The most aggressive element of the thesis is its liquidity math. Van Code argues that bank‑scale settlement requires pools large enough to process major transfers with minimal slippage. As an example, he cites the need to move $100 million in a single block with less than 0.1% slippage, which he says would imply roughly $20 billion in total value locked across relevant pools. Framed this way, liquidity becomes a function of both price and token quantity in the pools.

This leads to the thesis’s $10 XRP scenario. At a price point of $1.47, Van Code calculates that key pools would need around 18 billion XRP to deliver the depth required, a level he describes as mathematically impractical given liquidity constraints. By contrast, if XRP were priced at $10, the same depth could be achieved with roughly 2.7 billion XRP. In his framing, the higher price is not presented as sentiment‑driven, but as a byproduct of the liquidity base “scaling to handle the Mastercard/Bank volume.”

The implication for market structure is straightforward: if institutional settlement is to occur over AMM pools on the XRP Ledger, the pools must be capitalized to a degree that routine eight‑ and nine‑figure transfers can clear without destabilizing price. The thesis posits that reorienting escrow into protocol‑level liquidity is a way to achieve that outcome while aligning incentives for network usage.

Investor Reaction

The circulating thesis has sharpened the focus on how XRP’s supply mechanics interact with potential institutional demand. By proposing to convert a perceived supply overhang into a liquidity resource, the argument attempts to recast escrow from a drag on price discovery into an enabler of throughput. The pivot in narrative—from “sell pressure bug” to “liquidity feature,” as the post puts it—seeks to address a longstanding point of debate within the XRP community about how best to support deep, reliable markets.

For traders and portfolio managers tracking XRP, the near‑term variable is the CLARITY Act’s progress at Thursday’s markup. While the thesis presents a specific path for redeploying escrow and establishing institutional corridors, it anchors each step to the availability of a legal safe harbor. As such, attention in the market is likely to remain on the policy timetable and any direct indications about how banks and payment networks might engage with on‑chain liquidity should the legal environment shift.

Broader Impact

Under Van Code’s scenario, the combination of legal clarity and escrow‑backed AMM pools would seek to push XRPL liquidity toward becoming part of institutional market infrastructure. The corridors cited—RLUSD for U.S. dollar treasury flows, EURCV for European settlement, JPY via SBI and Kiraboshi, and OUSG as yield‑bearing collateral—are presented as building blocks for cross‑border and B2B activity that could rely on XRP pairs for bridge liquidity.
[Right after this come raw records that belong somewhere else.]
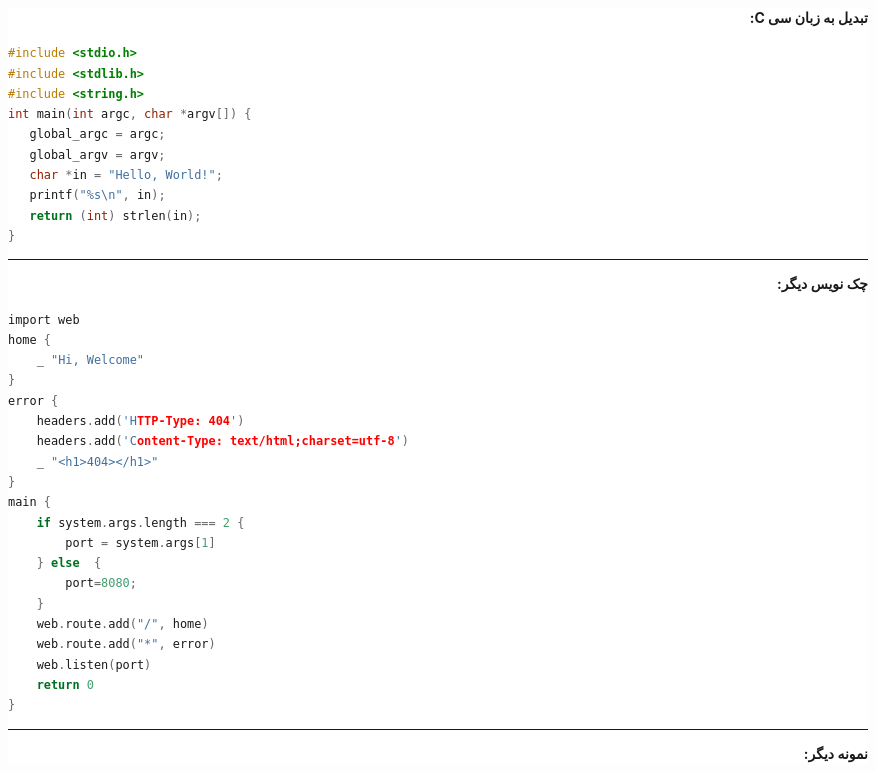<div dir="rtl">

**تبدیل به زبان سی C:**

</div>

```c
#include <stdio.h>
#include <stdlib.h>
#include <string.h>
int main(int argc, char *argv[]) {
   global_argc = argc;
   global_argv = argv;
   char *in = "Hello, World!";
   printf("%s\n", in);
   return (int) strlen(in);
}
```

<hr>

<div dir="rtl">

**چک نویس دیگر:**

</div>

```c
import web
home {
    _ "Hi, Welcome"
}
error {
    headers.add('HTTP-Type: 404')
    headers.add('Content-Type: text/html;charset=utf-8')
    _ "<h1>404></h1>"
}
main {
    if system.args.length === 2 {
        port = system.args[1]
    } else  {
        port=8080;
    }
    web.route.add("/", home)
    web.route.add("*", error)
    web.listen(port)
    return 0
}
```

---

<div dir="rtl">

**نمونه دیگر:**

</div>


[discordbadge]: https://img.shields.io/discord/834373930692116531?label=Discord&logo=discord&logoColor=white
[patreonbadge]: https://img.shields.io/endpoint.svg?url=https%3A%2F%2Fshieldsio-patreon.vercel.app%2Fapi%3Fusername%3Donelanguage%26type%3Dpledges
[sponsorbadge]: https://camo.githubusercontent.com/da8bc40db5ed31e4b12660245535b5db67aa03ce/68747470733a2f2f696d672e736869656c64732e696f2f7374617469632f76313f6c6162656c3d53706f6e736f72266d6573736167653d254532253944254134266c6f676f3d476974487562
[twitterbadge]: https://twitter.com/onelangteam
[instagrambadge]: https://img.shields.io/badge/Instagram-Up-brightgreen
[licensebadge]: https://img.shields.io/github/license/One-Language/One
[facebookbadge]: https://img.shields.io/badge/Facebook-Up-brightgreen
[discordurl]: https://discord.gg/sFCE2HcMCa
[patreonurl]: https://patreon.com/onelanguage
[twitterurl]: https://img.shields.io/twitter/follow/onelangteam.svg?style=flatl&label=Follow&logo=twitter&logoColor=white&color=1da1f2
[instagramurl]: https://www.instagram.com/one.lang
[licenseurl]: https://github.com/One-Language/One/blob/master/LICENSE
[facebookurl]: https://www.facebook.com/onelangteam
The broader market takeaway from the thesis is that connectivity to blockchain rails may no longer be the principal bottleneck for institutional adoption; instead, deep and dependable liquidity could be the deciding factor. By positioning escrow as a seeding mechanism for large pools, the proposal frames XRP not as a speculative token but as “high‑velocity collateral” designed to support settlement at scale—contingent, in this view, on the legal safe harbor envisioned by the CLARITY Act.
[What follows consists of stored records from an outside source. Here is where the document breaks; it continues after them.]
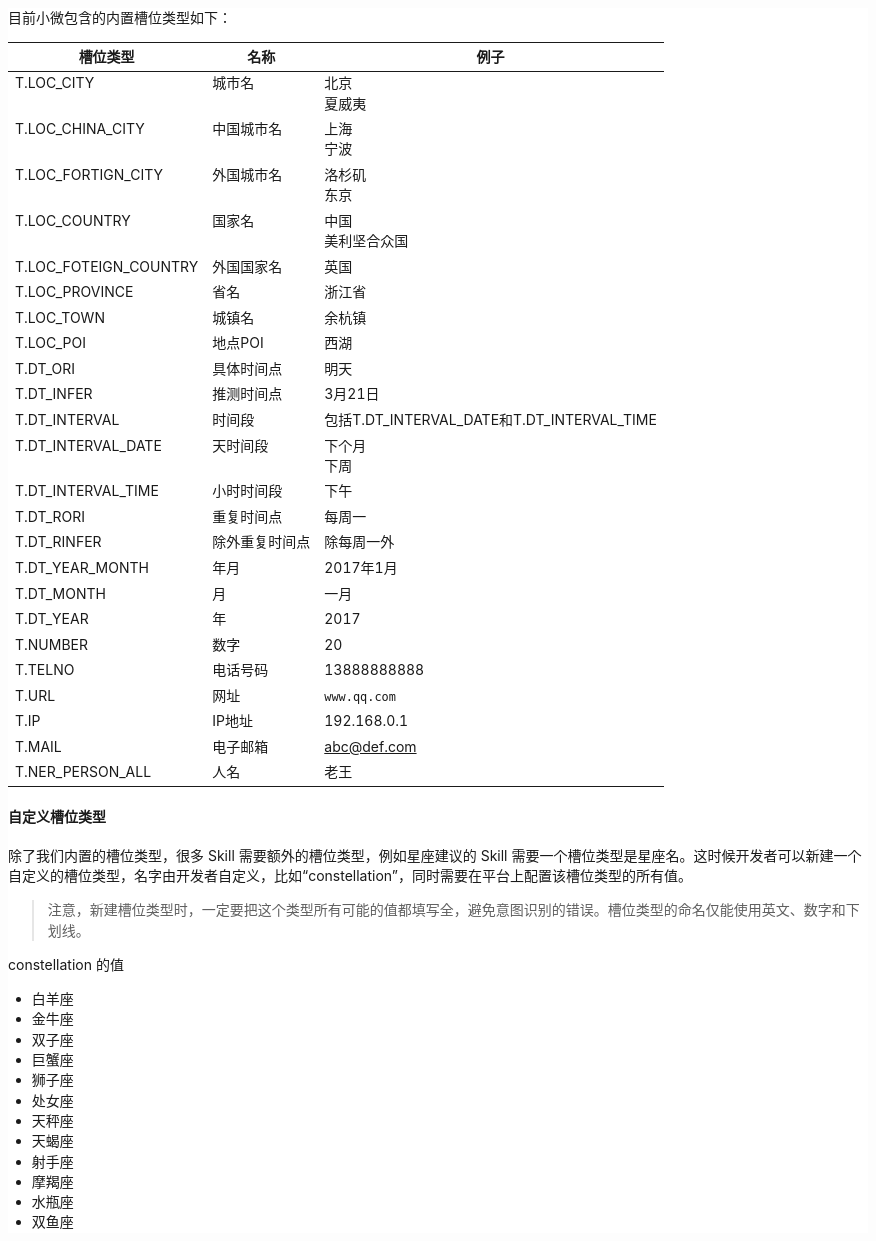 目前小微包含的内置槽位类型如下：

|槽位类型|	名称	|例子|
|----|------|------|
|T.LOC_CITY	|城市名	|北京<br>夏威夷|
|T.LOC_CHINA_CITY|	中国城市名	|上海<br>宁波|
|T.LOC_FORTIGN_CITY	|外国城市名|	洛杉矶<br>东京|
|T.LOC_COUNTRY	|国家名|	中国<br>美利坚合众国|
|T.LOC_FOTEIGN_COUNTRY	|外国国家名|	英国|
|T.LOC_PROVINCE|	省名|	浙江省|
|T.LOC_TOWN|	城镇名	|余杭镇|
|T.LOC_POI	|地点POI	|西湖|
|T.DT_ORI	|具体时间点|	明天|
|T.DT_INFER	|推测时间点	|3月21日|
|T.DT_INTERVAL	|时间段	|包括T.DT_INTERVAL_DATE和T.DT_INTERVAL_TIME|
|T.DT_INTERVAL_DATE|	天时间段	|下个月<br>下周|
|T.DT_INTERVAL_TIME	|小时时间段|	下午|
|T.DT_RORI	|重复时间点|	每周一|
|T.DT_RINFER	|除外重复时间点	|除每周一外|
|T.DT_YEAR_MONTH	|年月|	2017年1月|
|T.DT_MONTH	|月	|一月|
|T.DT_YEAR	|年|	2017|
|T.NUMBER	|数字|	20|
|T.TELNO	|电话号码|	13888888888|
|T.URL	|网址|	`www.qq.com`|
|T.IP	|IP地址|	192.168.0.1|
|T.MAIL	|电子邮箱	|abc@def.com|
|T.NER_PERSON_ALL	|人名|	老王|

#### 自定义槽位类型
除了我们内置的槽位类型，很多 Skill 需要额外的槽位类型，例如星座建议的 Skill 需要一个槽位类型是星座名。这时候开发者可以新建一个自定义的槽位类型，名字由开发者自定义，比如“constellation”，同时需要在平台上配置该槽位类型的所有值。
>注意，新建槽位类型时，一定要把这个类型所有可能的值都填写全，避免意图识别的错误。槽位类型的命名仅能使用英文、数字和下划线。

constellation 的值
- 白羊座
- 金牛座
- 双子座
- 巨蟹座
- 狮子座
- 处女座
- 天秤座
- 天蝎座
- 射手座
- 摩羯座
- 水瓶座
- 双鱼座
As Thursday’s 10:30 AM ET markup approaches, XRP’s spot price of $1.46 provides the immediate market reference, while the liquidity and price‑depth calculations put forward in the thesis set out a longer‑horizon framework. Whether the market ultimately validates this approach will depend on policy outcomes and the extent to which the proposed corridors develop into the production‑grade flows envisioned in the post.